## What is expected
Every single entry below should be reproduced verbatim.

## Given information
---*---
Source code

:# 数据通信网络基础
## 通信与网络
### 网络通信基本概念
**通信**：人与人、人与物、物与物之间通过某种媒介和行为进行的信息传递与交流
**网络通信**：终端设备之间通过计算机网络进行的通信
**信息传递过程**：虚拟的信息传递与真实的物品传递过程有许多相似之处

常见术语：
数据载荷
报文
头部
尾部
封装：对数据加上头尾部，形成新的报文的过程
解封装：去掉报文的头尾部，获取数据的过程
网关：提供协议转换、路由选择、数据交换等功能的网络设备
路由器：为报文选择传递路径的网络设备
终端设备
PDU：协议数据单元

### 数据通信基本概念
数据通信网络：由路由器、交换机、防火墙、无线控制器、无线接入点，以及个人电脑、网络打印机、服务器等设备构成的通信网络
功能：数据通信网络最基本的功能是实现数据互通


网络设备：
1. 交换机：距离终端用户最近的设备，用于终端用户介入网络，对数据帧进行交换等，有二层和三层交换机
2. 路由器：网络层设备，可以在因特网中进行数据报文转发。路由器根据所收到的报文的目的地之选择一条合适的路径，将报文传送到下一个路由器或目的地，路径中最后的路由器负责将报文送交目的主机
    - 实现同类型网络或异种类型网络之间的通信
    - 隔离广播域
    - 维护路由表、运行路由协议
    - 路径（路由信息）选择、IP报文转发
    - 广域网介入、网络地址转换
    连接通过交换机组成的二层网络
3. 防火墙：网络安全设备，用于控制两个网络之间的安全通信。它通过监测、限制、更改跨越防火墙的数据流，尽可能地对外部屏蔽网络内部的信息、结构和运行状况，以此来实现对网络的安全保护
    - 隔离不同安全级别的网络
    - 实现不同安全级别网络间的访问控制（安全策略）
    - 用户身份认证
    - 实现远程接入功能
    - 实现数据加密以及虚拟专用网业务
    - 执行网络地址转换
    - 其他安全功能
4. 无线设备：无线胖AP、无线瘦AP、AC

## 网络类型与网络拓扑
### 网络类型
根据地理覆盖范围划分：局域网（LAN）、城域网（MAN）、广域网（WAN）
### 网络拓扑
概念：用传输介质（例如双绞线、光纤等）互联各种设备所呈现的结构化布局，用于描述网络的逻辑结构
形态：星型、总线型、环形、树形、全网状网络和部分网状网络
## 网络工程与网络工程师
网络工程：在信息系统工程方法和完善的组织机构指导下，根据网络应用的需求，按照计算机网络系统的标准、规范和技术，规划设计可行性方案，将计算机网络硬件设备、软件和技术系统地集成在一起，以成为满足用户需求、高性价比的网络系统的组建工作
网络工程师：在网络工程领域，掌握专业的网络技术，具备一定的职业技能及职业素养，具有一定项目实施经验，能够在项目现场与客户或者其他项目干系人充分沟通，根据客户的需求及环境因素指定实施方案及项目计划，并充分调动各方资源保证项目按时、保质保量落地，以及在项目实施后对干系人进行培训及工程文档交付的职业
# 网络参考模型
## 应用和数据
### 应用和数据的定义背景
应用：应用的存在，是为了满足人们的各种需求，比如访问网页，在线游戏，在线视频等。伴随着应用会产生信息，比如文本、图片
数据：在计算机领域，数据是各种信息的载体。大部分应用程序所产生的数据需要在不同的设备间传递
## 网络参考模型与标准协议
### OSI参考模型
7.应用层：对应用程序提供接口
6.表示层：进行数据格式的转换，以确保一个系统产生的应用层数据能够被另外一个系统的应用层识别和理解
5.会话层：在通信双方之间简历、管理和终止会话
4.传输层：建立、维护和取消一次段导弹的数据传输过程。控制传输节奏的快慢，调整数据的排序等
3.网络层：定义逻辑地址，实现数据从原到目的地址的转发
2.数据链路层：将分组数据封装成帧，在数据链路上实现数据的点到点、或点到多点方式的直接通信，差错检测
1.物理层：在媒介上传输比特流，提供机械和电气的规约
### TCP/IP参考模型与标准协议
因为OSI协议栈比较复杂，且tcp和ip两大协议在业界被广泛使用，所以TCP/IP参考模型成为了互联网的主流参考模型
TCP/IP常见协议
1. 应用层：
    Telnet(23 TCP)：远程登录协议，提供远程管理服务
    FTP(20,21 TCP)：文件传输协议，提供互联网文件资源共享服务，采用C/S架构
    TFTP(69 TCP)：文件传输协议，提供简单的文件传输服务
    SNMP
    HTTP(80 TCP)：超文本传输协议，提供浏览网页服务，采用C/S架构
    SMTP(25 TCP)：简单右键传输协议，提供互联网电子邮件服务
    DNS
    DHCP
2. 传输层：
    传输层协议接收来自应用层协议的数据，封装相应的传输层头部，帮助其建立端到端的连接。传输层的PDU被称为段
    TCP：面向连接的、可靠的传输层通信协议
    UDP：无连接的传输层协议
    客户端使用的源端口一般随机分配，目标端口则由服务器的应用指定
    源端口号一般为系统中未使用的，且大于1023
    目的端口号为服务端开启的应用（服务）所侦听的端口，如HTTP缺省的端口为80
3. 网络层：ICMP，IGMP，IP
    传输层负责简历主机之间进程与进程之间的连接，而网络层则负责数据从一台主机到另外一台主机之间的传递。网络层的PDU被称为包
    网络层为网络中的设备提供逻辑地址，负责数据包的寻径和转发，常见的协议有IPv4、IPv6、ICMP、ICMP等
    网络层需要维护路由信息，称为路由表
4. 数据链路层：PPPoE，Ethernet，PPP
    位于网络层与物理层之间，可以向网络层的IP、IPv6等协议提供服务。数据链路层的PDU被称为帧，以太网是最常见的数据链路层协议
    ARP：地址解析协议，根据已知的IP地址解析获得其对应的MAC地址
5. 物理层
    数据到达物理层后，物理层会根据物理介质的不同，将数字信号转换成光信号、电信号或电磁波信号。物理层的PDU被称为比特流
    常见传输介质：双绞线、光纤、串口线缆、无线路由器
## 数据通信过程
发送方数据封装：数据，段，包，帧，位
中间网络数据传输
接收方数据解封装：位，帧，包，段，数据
---*---
## Written reply
Source code

:# 数据通信网络基础
## 通信与网络
### 网络通信基本概念
**通信**：人与人、人与物、物与物之间通过某种媒介和行为进行的信息传递与交流
**网络通信**：终端设备之间通过计算机网络进行的通信
**信息传递过程**：虚拟的信息传递与真实的物品传递过程有许多相似之处

常见术语：
数据载荷
报文
头部
尾部
封装：对数据加上头尾部，形成新的报文的过程
解封装：去掉报文的头尾部，获取数据的过程
网关：提供协议转换、路由选择、数据交换等功能的网络设备
路由器：为报文选择传递路径的网络设备
终端设备
PDU：协议数据单元

### 数据通信基本概念
数据通信网络：由路由器、交换机、防火墙、无线控制器、无线接入点，以及个人电脑、网络打印机、服务器等设备构成的通信网络
功能：数据通信网络最基本的功能是实现数据互通


网络设备：
1. 交换机：距离终端用户最近的设备，用于终端用户介入网络，对数据帧进行交换等，有二层和三层交换机
2. 路由器：网络层设备，可以在因特网中进行数据报文转发。路由器根据所收到的报文的目的地之选择一条合适的路径，将报文传送到下一个路由器或目的地，路径中最后的路由器负责将报文送交目的主机
    - 实现同类型网络或异种类型网络之间的通信
    - 隔离广播域
    - 维护路由表、运行路由协议
    - 路径（路由信息）选择、IP报文转发
    - 广域网介入、网络地址转换
    连接通过交换机组成的二层网络
3. 防火墙：网络安全设备，用于控制两个网络之间的安全通信。它通过监测、限制、更改跨越防火墙的数据流，尽可能地对外部屏蔽网络内部的信息、结构和运行状况，以此来实现对网络的安全保护
    - 隔离不同安全级别的网络
    - 实现不同安全级别网络间的访问控制（安全策略）
    - 用户身份认证
    - 实现远程接入功能
    - 实现数据加密以及虚拟专用网业务
    - 执行网络地址转换
    - 其他安全功能
4. 无线设备：无线胖AP、无线瘦AP、AC

## 网络类型与网络拓扑
### 网络类型
根据地理覆盖范围划分：局域网（LAN）、城域网（MAN）、广域网（WAN）
### 网络拓扑
概念：用传输介质（例如双绞线、光纤等）互联各种设备所呈现的结构化布局，用于描述网络的逻辑结构
形态：星型、总线型、环形、树形、全网状网络和部分网状网络
## 网络工程与网络工程师
网络工程：在信息系统工程方法和完善的组织机构指导下，根据网络应用的需求，按照计算机网络系统的标准、规范和技术，规划设计可行性方案，将计算机网络硬件设备、软件和技术系统地集成在一起，以成为满足用户需求、高性价比的网络系统的组建工作
网络工程师：在网络工程领域，掌握专业的网络技术，具备一定的职业技能及职业素养，具有一定项目实施经验，能够在项目现场与客户或者其他项目干系人充分沟通，根据客户的需求及环境因素指定实施方案及项目计划，并充分调动各方资源保证项目按时、保质保量落地，以及在项目实施后对干系人进行培训及工程文档交付的职业
# 网络参考模型
## 应用和数据
### 应用和数据的定义背景
应用：应用的存在，是为了满足人们的各种需求，比如访问网页，在线游戏，在线视频等。伴随着应用会产生信息，比如文本、图片
数据：在计算机领域，数据是各种信息的载体。大部分应用程序所产生的数据需要在不同的设备间传递
## 网络参考模型与标准协议
### OSI参考模型
7.应用层：对应用程序提供接口
6.表示层：进行数据格式的转换，以确保一个系统产生的应用层数据能够被另外一个系统的应用层识别和理解
5.会话层：在通信双方之间简历、管理和终止会话
4.传输层：建立、维护和取消一次段导弹的数据传输过程。控制传输节奏的快慢，调整数据的排序等
3.网络层：定义逻辑地址，实现数据从原到目的地址的转发
2.数据链路层：将分组数据封装成帧，在数据链路上实现数据的点到点、或点到多点方式的直接通信，差错检测
1.物理层：在媒介上传输比特流，提供机械和电气的规约
### TCP/IP参考模型与标准协议
因为OSI协议栈比较复杂，且tcp和ip两大协议在业界被广泛使用，所以TCP/IP参考模型成为了互联网的主流参考模型
TCP/IP常见协议
1. 应用层：
    Telnet(23 TCP)：远程登录协议，提供远程管理服务
    FTP(20,21 TCP)：文件传输协议，提供互联网文件资源共享服务，采用C/S架构
    TFTP(69 TCP)：文件传输协议，提供简单的文件传输服务
    SNMP
    HTTP(80 TCP)：超文本传输协议，提供浏览网页服务，采用C/S架构
    SMTP(25 TCP)：简单右键传输协议，提供互联网电子邮件服务
    DNS
    DHCP
2. 传输层：
    传输层协议接收来自应用层协议的数据，封装相应的传输层头部，帮助其建立端到端的连接。传输层的PDU被称为段
    TCP：面向连接的、可靠的传输层通信协议
    UDP：无连接的传输层协议
    客户端使用的源端口一般随机分配，目标端口则由服务器的应用指定
    源端口号一般为系统中未使用的，且大于1023
    目的端口号为服务端开启的应用（服务）所侦听的端口，如HTTP缺省的端口为80
3. 网络层：ICMP，IGMP，IP
    传输层负责简历主机之间进程与进程之间的连接，而网络层则负责数据从一台主机到另外一台主机之间的传递。网络层的PDU被称为包
    网络层为网络中的设备提供逻辑地址，负责数据包的寻径和转发，常见的协议有IPv4、IPv6、ICMP、ICMP等
    网络层需要维护路由信息，称为路由表
4. 数据链路层：PPPoE，Ethernet，PPP
    位于网络层与物理层之间，可以向网络层的IP、IPv6等协议提供服务。数据链路层的PDU被称为帧，以太网是最常见的数据链路层协议
    ARP：地址解析协议，根据已知的IP地址解析获得其对应的MAC地址
5. 物理层
    数据到达物理层后，物理层会根据物理介质的不同，将数字信号转换成光信号、电信号或电磁波信号。物理层的PDU被称为比特流
    常见传输介质：双绞线、光纤、串口线缆、无线路由器
## 数据通信过程
发送方数据封装：数据，段，包，帧，位
中间网络数据传输
接收方数据解封装：位，帧，包，段，数据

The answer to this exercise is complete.